Machine Learning Models to Predict the Next ‘Stranger Things’

Last week I attended The AI Summit in London, where I discovered how companies are using machine learning (ML) and other forms of AI technology. One session I enjoyed was run by Branded Entertainment Network (BEN), a global product placement and influencer marketing company. Normally I run away from anything to do with “influencers,” but this turned out to be an interesting case study in modern ML best practices.
Incidentally, I discovered later that BEN was founded by none other than Bill Gates, back in 1989. He’d wanted to build a digital artwork system for homes (the original company name was “Interactive Home Systems”). It’s now a much different company, but BEN still makes heavy use of software — the phrase “custom-built AI” is used four times on its homepage.
Jeff Barlow, vice president of engineering at BEN Group, began his portion of the session by discussing the “pyramid of engineers” for data engineering (see image below). His point was that data engineers lay the foundation with “data pipelining” and other backend tasks, data scientists build on that by adding their models and ML training, and finally, data analysts query the data and present insights visually.
Barlow then explained that BEN has invested significantly in Infrastructure-as-Code and has “a huge emphasis on templating” when it comes to managing its AI software. This approach, he said, allows them to help a data scientist “quickly add value to our organization.”
Barlow explained more about the “flow” of how a data scientist works at BEN. The data scientist will create a new model from an existing template, which includes a project skeleton, CI/CD deployment recipes, job definitions, documentation and a “skeleton app configuration.”
The benefit of the templating process, said Barlow, is that data engineers don’t have to worry about “the minutiae around AWS IAM policies [identity and access management], security groups, and stuff like that — we’ve baked that into the template.”
The data scientists then experiment with their data, using these templates. “Once they have something that they think is viable,” continued Barlow, “then they’ll go to the next step, which is registering their model. Registering their model entails storing any applicable binaries for easy access.” They then register the data store schema, to ensure consistency. Next in the workflow is setting up automated monitoring, if necessary.
The final part of BEN’s “flow” is deploying the result of a model into a web service. The deployment pipeline “reads the appropriate Dockerfile information in our configuration, that we set up earlier, that can then post that web service into production,” Barlow explained.
Then it is “rinse and repeat,” he continued. “You’ve now started to collect some data on how your model is performing, how users are interacting with that model.” After getting this feedback, the data scientist might opt to do more experimentation on the model, register it again, and then deploy another web service.
Barlow then talked about scaling the ML model, by deploying it as an application for end-users or by creating an API for developers to use.

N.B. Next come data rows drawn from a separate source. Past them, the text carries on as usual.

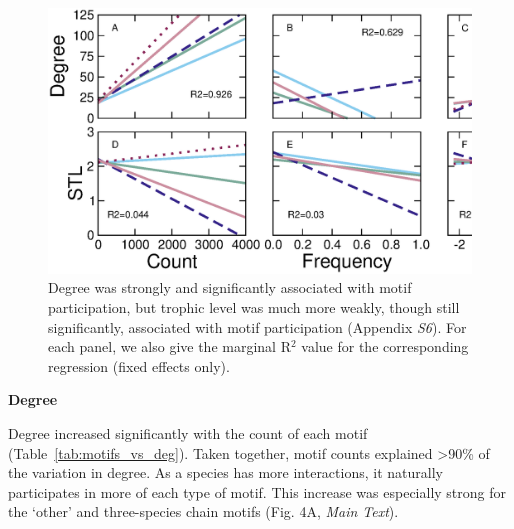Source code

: \documentclass[12pt]{article}
\begin{document}
\begin{spacing}{2.0}
	    \begin{figure}[ht!]
	        \centering
	        \includegraphics[width=\textwidth]{figures/motifs_vs_degTL.eps}
	        \caption{Degree was strongly and significantly associated with motif participation, but trophic level was much more weakly, though still significantly, associated with motif participation (Appendix \emph{S6}). For each panel, we also give the marginal R$^2$ value for the corresponding regression (fixed effects only).}
	        \label{fig:motifs_degTL}
	    \end{figure}


		\textbf{Degree}

			Degree increased significantly with the count of each motif (Table~\ref{tab:motifs_vs_deg}).
			Taken together, motif counts explained \textgreater90\% of the variation in degree. 
			As a species has more interactions, it naturally participates in more of each type of motif.
			This increase was especially strong for the `other' and three-species chain motifs (Fig. 4A, \emph{Main Text}).



\end{spacing}
\end{document}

This enables the data scientists to “experiment rapidly to figure out what types of information [are] useful to our end users,” according to one of his slides. The same slide also noted that “data scientists are not frontend developers,” so Barlow said that templating is once again used to enable them to quickly publish an application or API.
Use Cases
So now we know how BEN runs its ML models and turns them into apps. But what kinds of use cases does BEN have for its “custom-built AI” software?
Tyler Folkman, chief technology and AI officer at BEN Group, talked about several use cases involving influencers on apps like TikTok and YouTube. Folkman claimed that BEN’s analysis was a big part of driving gamers to adopt TikTok as a platform. “One of the biggest performing gamers we brought over to TikTok was identified by the AI,” he said. “It wasn’t in conversations with the brand, it wasn’t in conversations with our internal experts. It was the AI coming to the table with some recommendations.”
Another interesting use case was getting AI to “predict viewership past 30 days at a weekly level for TV shows.” He cited the example of “Stranger Things” season one, before it became a cultural sensation. When it was first released, nobody knew that it would be a hit show — but could AI have predicted that?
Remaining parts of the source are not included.